When you think of Cleveland sports as a whole, most fans would have to laugh. Just when ten steps are taken forward twelve are taken right back. This statement is never more true than with the Cleveland Browns. Every year fans just want to believe in something and believe that change is coming. Even with the hope and belief of change they are still let down.
Coming into the season expectations were not high, but there was optimistic hope for change. A new owner came into the fold with Pilot Flying J CEO Jimmy Haslam. Haslam candidly spoke out about bringing a winning culture to the team. He hired a new regime that had prior NFL experience in Mike Lombardi and Joe Banner. He hired a head coach that finally understood how the loyal, diehard fan base feels in Rob Chudzinski who is also a Toledo native.
Things looked like they were finally starting to come together for once with an owner that actually cared about the team rather than just spending money like crazy on mistakes and setbacks. However, it was business as usual and held true to the saying “the same old Browns.”
They ended the season by going 4-12 after a loss to the Pittsburgh Steelers, 20-7. That now makes them 77-163 since coming back in 1999. That is the worst record combined in the NFL since that time. Bad quarterback play by Brandon Weeden and Jason Campbell could be attributed to the struggles since Brian Hoyer went down against the Buffalo Bills in Week 5. A non-existent running game since the trade of Trent Richardson could also be the issue.
The Browns went through six different running backs, finally striking gold two weeks ago with Edwin Baker. They converted a running back who has always played the position into a fullback with Chris Ogbonnaya, and that failed miserably. Defensively the team was not bad, but down the stretch all the flaws came to light and showed how overrated they really were.
Paul Kruger, who was the big free agent signing, was a bust. He only amassed 47 tackles and 4.5 sacks. The team expected more from a player they signed for five years, $40.5 million. Barkevious Mingo, who was the 6th overall pick, was a huge disappointment with only 26 tackles and four sacks. D’Qwell Jackson had a good season, but Craig Robertson under achieved as an inside linebacker.

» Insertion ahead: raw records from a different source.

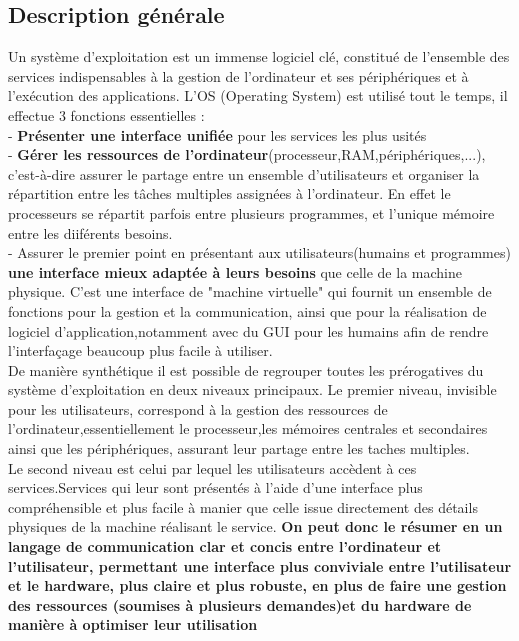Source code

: \documentclass{report}
\begin{document}
\subsection{Description générale}
Un système d'exploitation est un immense logiciel clé, constitué de l'ensemble des services indispensables à la gestion de l'ordinateur et ses périphériques et à l'exécution des applications.
L'OS (Operating System) est utilisé tout le temps, il effectue 3 fonctions essentielles :\\
- {\bf Présenter une interface unifiée} pour les services les plus usités\\
- {\bf Gérer les ressources de l'ordinateur}(processeur,RAM,périphériques,...), c'est-à-dire assurer le partage entre un ensemble d'utilisateurs et organiser la répartition entre les tâches multiples assignées à l'ordinateur. En effet le processeurs se répartit parfois entre plusieurs programmes, et l'unique mémoire entre les diiférents besoins.\\
- Assurer le premier point en présentant aux utilisateurs(humains et programmes) {\bf une interface mieux adaptée à leurs besoins} que celle de la machine physique. C'est une interface de "machine virtuelle" qui fournit un ensemble de fonctions pour la gestion et la communication, ainsi que pour la réalisation de logiciel d'application,notamment avec du GUI pour les humains afin de rendre l'interfaçage beaucoup plus facile à utiliser.\\
De manière synthétique il est possible de regrouper toutes les prérogatives du système d'exploitation en deux niveaux principaux. 
Le premier niveau, invisible pour les utilisateurs, correspond à la gestion des ressources de l'ordinateur,essentiellement le processeur,les mémoires centrales et secondaires ainsi que les périphériques, assurant leur partage entre les taches multiples.\\
Le second niveau est celui par lequel les utilisateurs accèdent à ces services.Services qui leur sont présentés à l'aide d'une interface plus compréhensible et plus facile à manier que celle issue directement des détails physiques de la machine réalisant le service.
{\bf On peut donc le résumer en un langage de communication clar et concis entre l'ordinateur et l'utilisateur, permettant une interface plus conviviale entre l'utilisateur et le hardware, plus claire et plus robuste, en plus de faire une gestion des ressources (soumises à plusieurs demandes)et du hardware de manière à optimiser leur utilisation}\\
\end{document}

While Joe Haden was one of the best cornerbacks in the NFL, his counterpart Buster Skrine was terrible. He had games where he held his own, but he still lacked size and talent for the position and it showed. T.J. Ward played hard mainly because it was a contract year, and he is likely going to test the free agent market. The only stability the Browns have defensively is the defensive line led by Phil Taylor. They also had their ups and downs.
Josh Gordon and Jordan Cameron emerged as the future of the AFC at their positions while Greg Little and Davone Bess regressed. Little was so bad that he lost his starting spot to Bess for a few games. Bess single-handedly lost the game against the then undefeated Kansas City Chiefs by dropping key passes on different drives.

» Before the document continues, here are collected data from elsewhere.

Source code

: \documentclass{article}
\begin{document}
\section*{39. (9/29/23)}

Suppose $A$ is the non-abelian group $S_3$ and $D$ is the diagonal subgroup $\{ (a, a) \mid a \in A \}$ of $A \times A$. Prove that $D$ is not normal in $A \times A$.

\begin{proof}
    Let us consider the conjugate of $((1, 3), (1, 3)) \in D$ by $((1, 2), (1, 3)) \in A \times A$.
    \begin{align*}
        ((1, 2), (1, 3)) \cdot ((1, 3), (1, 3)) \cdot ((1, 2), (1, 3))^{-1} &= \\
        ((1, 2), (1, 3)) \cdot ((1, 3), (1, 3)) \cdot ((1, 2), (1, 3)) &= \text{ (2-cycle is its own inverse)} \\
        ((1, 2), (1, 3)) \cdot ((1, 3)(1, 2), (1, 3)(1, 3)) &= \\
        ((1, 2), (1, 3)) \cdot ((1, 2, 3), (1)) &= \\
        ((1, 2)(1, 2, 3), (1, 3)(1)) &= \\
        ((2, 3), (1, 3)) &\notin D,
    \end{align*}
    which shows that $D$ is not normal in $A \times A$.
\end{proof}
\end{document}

It was a revolving door at the right and left guard spot all year, and it is another reason why the run game was as stagnant as it was. Mitchell Schwartz was a joke at right tackle and could not hold anybody or pick up any blitzes. That position was not addressed either. However, even with all the regression this season nothing will compare to how it finally ended. Not only did the Browns lose the game, but coach Rob Chudzinkski was fired right afterwards. This is the main reason the Browns do not have stability like other franchises. They have had 15 coaches since coming back in 1999, and the Steelers have had only three coaches since that time.
What looked like a promising change for the future is now a step back to the past that Browns fans know all to well. A new coach means a new system offensively and defensively along with a waiting period for everything to come together. This is just more agony and grief for a tortured fan base that deserves so much better. But as the adage goes, there’s always next year!